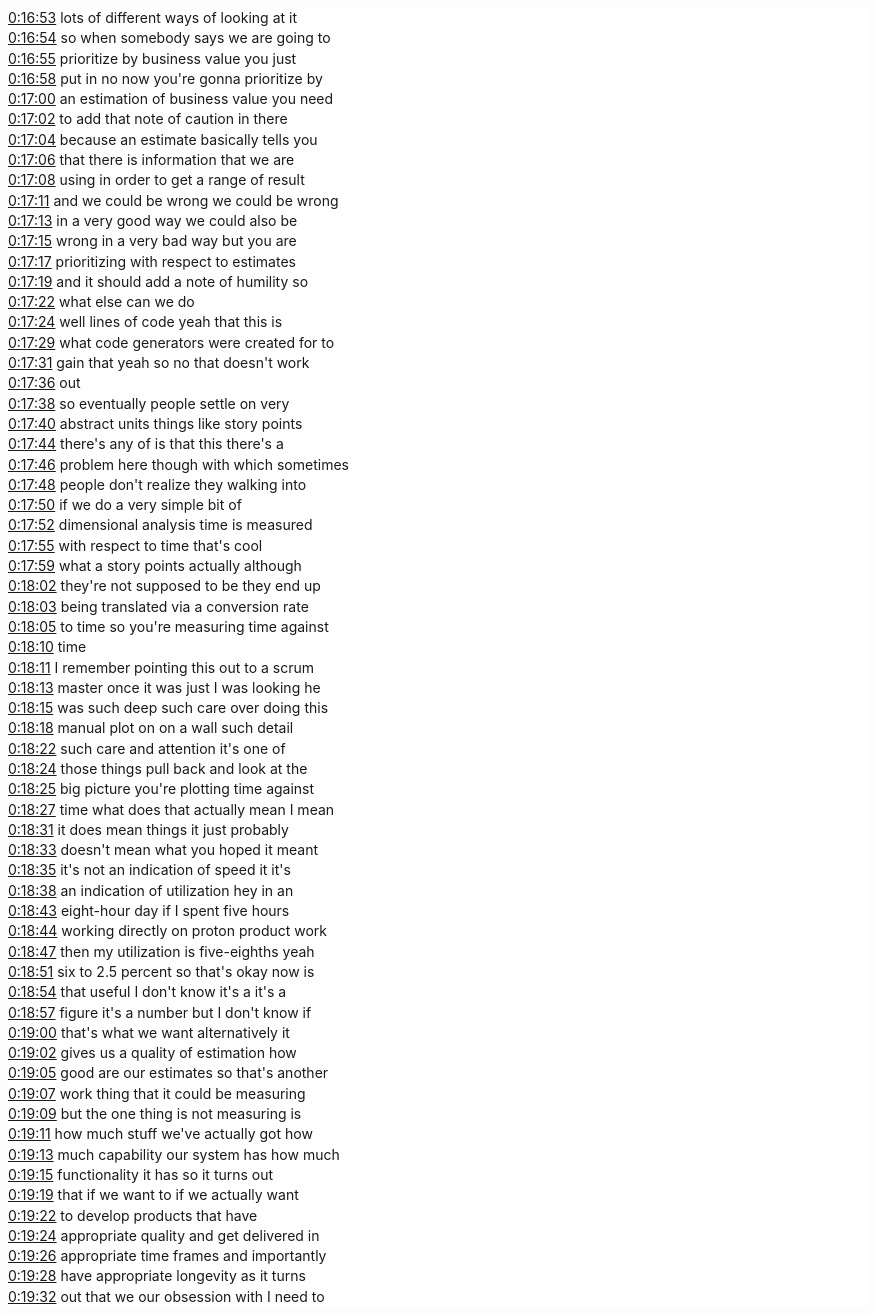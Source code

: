 [0:16:53](https://youtu.be/xjf3eW5lftw?t=1013) lots of different ways of looking at it  
[0:16:54](https://youtu.be/xjf3eW5lftw?t=1014) so when somebody says we are going to  
[0:16:55](https://youtu.be/xjf3eW5lftw?t=1015) prioritize by business value you just  
[0:16:58](https://youtu.be/xjf3eW5lftw?t=1018) put in no now you're gonna prioritize by  
[0:17:00](https://youtu.be/xjf3eW5lftw?t=1020) an estimation of business value you need  
[0:17:02](https://youtu.be/xjf3eW5lftw?t=1022) to add that note of caution in there  
[0:17:04](https://youtu.be/xjf3eW5lftw?t=1024) because an estimate basically tells you  
[0:17:06](https://youtu.be/xjf3eW5lftw?t=1026) that there is information that we are  
[0:17:08](https://youtu.be/xjf3eW5lftw?t=1028) using in order to get a range of result  
[0:17:11](https://youtu.be/xjf3eW5lftw?t=1031) and we could be wrong we could be wrong  
[0:17:13](https://youtu.be/xjf3eW5lftw?t=1033) in a very good way we could also be  
[0:17:15](https://youtu.be/xjf3eW5lftw?t=1035) wrong in a very bad way but you are  
[0:17:17](https://youtu.be/xjf3eW5lftw?t=1037) prioritizing with respect to estimates  
[0:17:19](https://youtu.be/xjf3eW5lftw?t=1039) and it should add a note of humility so  
[0:17:22](https://youtu.be/xjf3eW5lftw?t=1042) what else can we do  
[0:17:24](https://youtu.be/xjf3eW5lftw?t=1044) well lines of code yeah that this is  
[0:17:29](https://youtu.be/xjf3eW5lftw?t=1049) what code generators were created for to  
[0:17:31](https://youtu.be/xjf3eW5lftw?t=1051) gain that yeah so no that doesn't work  
[0:17:36](https://youtu.be/xjf3eW5lftw?t=1056) out  
[0:17:38](https://youtu.be/xjf3eW5lftw?t=1058) so eventually people settle on very  
[0:17:40](https://youtu.be/xjf3eW5lftw?t=1060) abstract units things like story points  
[0:17:44](https://youtu.be/xjf3eW5lftw?t=1064) there's any of is that this there's a  
[0:17:46](https://youtu.be/xjf3eW5lftw?t=1066) problem here though with which sometimes  
[0:17:48](https://youtu.be/xjf3eW5lftw?t=1068) people don't realize they walking into  
[0:17:50](https://youtu.be/xjf3eW5lftw?t=1070) if we do a very simple bit of  
[0:17:52](https://youtu.be/xjf3eW5lftw?t=1072) dimensional analysis time is measured  
[0:17:55](https://youtu.be/xjf3eW5lftw?t=1075) with respect to time that's cool  
[0:17:59](https://youtu.be/xjf3eW5lftw?t=1079) what a story points actually although  
[0:18:02](https://youtu.be/xjf3eW5lftw?t=1082) they're not supposed to be they end up  
[0:18:03](https://youtu.be/xjf3eW5lftw?t=1083) being translated via a conversion rate  
[0:18:05](https://youtu.be/xjf3eW5lftw?t=1085) to time so you're measuring time against  
[0:18:10](https://youtu.be/xjf3eW5lftw?t=1090) time  
[0:18:11](https://youtu.be/xjf3eW5lftw?t=1091) I remember pointing this out to a scrum  
[0:18:13](https://youtu.be/xjf3eW5lftw?t=1093) master once it was just I was looking he  
[0:18:15](https://youtu.be/xjf3eW5lftw?t=1095) was such deep such care over doing this  
[0:18:18](https://youtu.be/xjf3eW5lftw?t=1098) manual plot on on a wall such detail  
[0:18:22](https://youtu.be/xjf3eW5lftw?t=1102) such care and attention it's one of  
[0:18:24](https://youtu.be/xjf3eW5lftw?t=1104) those things pull back and look at the  
[0:18:25](https://youtu.be/xjf3eW5lftw?t=1105) big picture you're plotting time against  
[0:18:27](https://youtu.be/xjf3eW5lftw?t=1107) time what does that actually mean I mean  
[0:18:31](https://youtu.be/xjf3eW5lftw?t=1111) it does mean things it just probably  
[0:18:33](https://youtu.be/xjf3eW5lftw?t=1113) doesn't mean what you hoped it meant  
[0:18:35](https://youtu.be/xjf3eW5lftw?t=1115) it's not an indication of speed it it's  
[0:18:38](https://youtu.be/xjf3eW5lftw?t=1118) an indication of utilization hey in an  
[0:18:43](https://youtu.be/xjf3eW5lftw?t=1123) eight-hour day if I spent five hours  
[0:18:44](https://youtu.be/xjf3eW5lftw?t=1124) working directly on proton product work  
[0:18:47](https://youtu.be/xjf3eW5lftw?t=1127) then my utilization is five-eighths yeah  
[0:18:51](https://youtu.be/xjf3eW5lftw?t=1131) six to 2.5 percent so that's okay now is  
[0:18:54](https://youtu.be/xjf3eW5lftw?t=1134) that useful I don't know it's a it's a  
[0:18:57](https://youtu.be/xjf3eW5lftw?t=1137) figure it's a number but I don't know if  
[0:19:00](https://youtu.be/xjf3eW5lftw?t=1140) that's what we want alternatively it  
[0:19:02](https://youtu.be/xjf3eW5lftw?t=1142) gives us a quality of estimation how  
[0:19:05](https://youtu.be/xjf3eW5lftw?t=1145) good are our estimates so that's another  
[0:19:07](https://youtu.be/xjf3eW5lftw?t=1147) work thing that it could be measuring  
[0:19:09](https://youtu.be/xjf3eW5lftw?t=1149) but the one thing is not measuring is  
[0:19:11](https://youtu.be/xjf3eW5lftw?t=1151) how much stuff we've actually got how  
[0:19:13](https://youtu.be/xjf3eW5lftw?t=1153) much capability our system has how much  
[0:19:15](https://youtu.be/xjf3eW5lftw?t=1155) functionality it has so it turns out  
[0:19:19](https://youtu.be/xjf3eW5lftw?t=1159) that if we want to if we actually want  
[0:19:22](https://youtu.be/xjf3eW5lftw?t=1162) to develop products that have  
[0:19:24](https://youtu.be/xjf3eW5lftw?t=1164) appropriate quality and get delivered in  
[0:19:26](https://youtu.be/xjf3eW5lftw?t=1166) appropriate time frames and importantly  
[0:19:28](https://youtu.be/xjf3eW5lftw?t=1168) have appropriate longevity as it turns  
[0:19:32](https://youtu.be/xjf3eW5lftw?t=1172) out that we our obsession with I need to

> GOAL OF THE EXERCISE: Copy only what lies between the start of the listing above and the line containing "[0:17:48](https://youtu.be/xjf3eW5lftw?t=1068) people don't", inclusive of both ends, exactly as written, and drop the pictures.

> EXERCISE ANSWER:
Source code

: [0:16:53](https://youtu.be/xjf3eW5lftw?t=1013) lots of different ways of looking at it  
[0:16:54](https://youtu.be/xjf3eW5lftw?t=1014) so when somebody says we are going to  
[0:16:55](https://youtu.be/xjf3eW5lftw?t=1015) prioritize by business value you just  
[0:16:58](https://youtu.be/xjf3eW5lftw?t=1018) put in no now you're gonna prioritize by  
[0:17:00](https://youtu.be/xjf3eW5lftw?t=1020) an estimation of business value you need  
[0:17:02](https://youtu.be/xjf3eW5lftw?t=1022) to add that note of caution in there  
[0:17:04](https://youtu.be/xjf3eW5lftw?t=1024) because an estimate basically tells you  
[0:17:06](https://youtu.be/xjf3eW5lftw?t=1026) that there is information that we are  
[0:17:08](https://youtu.be/xjf3eW5lftw?t=1028) using in order to get a range of result  
[0:17:11](https://youtu.be/xjf3eW5lftw?t=1031) and we could be wrong we could be wrong  
[0:17:13](https://youtu.be/xjf3eW5lftw?t=1033) in a very good way we could also be  
[0:17:15](https://youtu.be/xjf3eW5lftw?t=1035) wrong in a very bad way but you are  
[0:17:17](https://youtu.be/xjf3eW5lftw?t=1037) prioritizing with respect to estimates  
[0:17:19](https://youtu.be/xjf3eW5lftw?t=1039) and it should add a note of humility so  
[0:17:22](https://youtu.be/xjf3eW5lftw?t=1042) what else can we do  
[0:17:24](https://youtu.be/xjf3eW5lftw?t=1044) well lines of code yeah that this is  
[0:17:29](https://youtu.be/xjf3eW5lftw?t=1049) what code generators were created for to  
[0:17:31](https://youtu.be/xjf3eW5lftw?t=1051) gain that yeah so no that doesn't work  
[0:17:36](https://youtu.be/xjf3eW5lftw?t=1056) out  
[0:17:38](https://youtu.be/xjf3eW5lftw?t=1058) so eventually people settle on very  
[0:17:40](https://youtu.be/xjf3eW5lftw?t=1060) abstract units things like story points  
[0:17:44](https://youtu.be/xjf3eW5lftw?t=1064) there's any of is that this there's a  
[0:17:46](https://youtu.be/xjf3eW5lftw?t=1066) problem here though with which sometimes  
[0:17:48](https://youtu.be/xjf3eW5lftw?t=1068) people don't realize they walking into  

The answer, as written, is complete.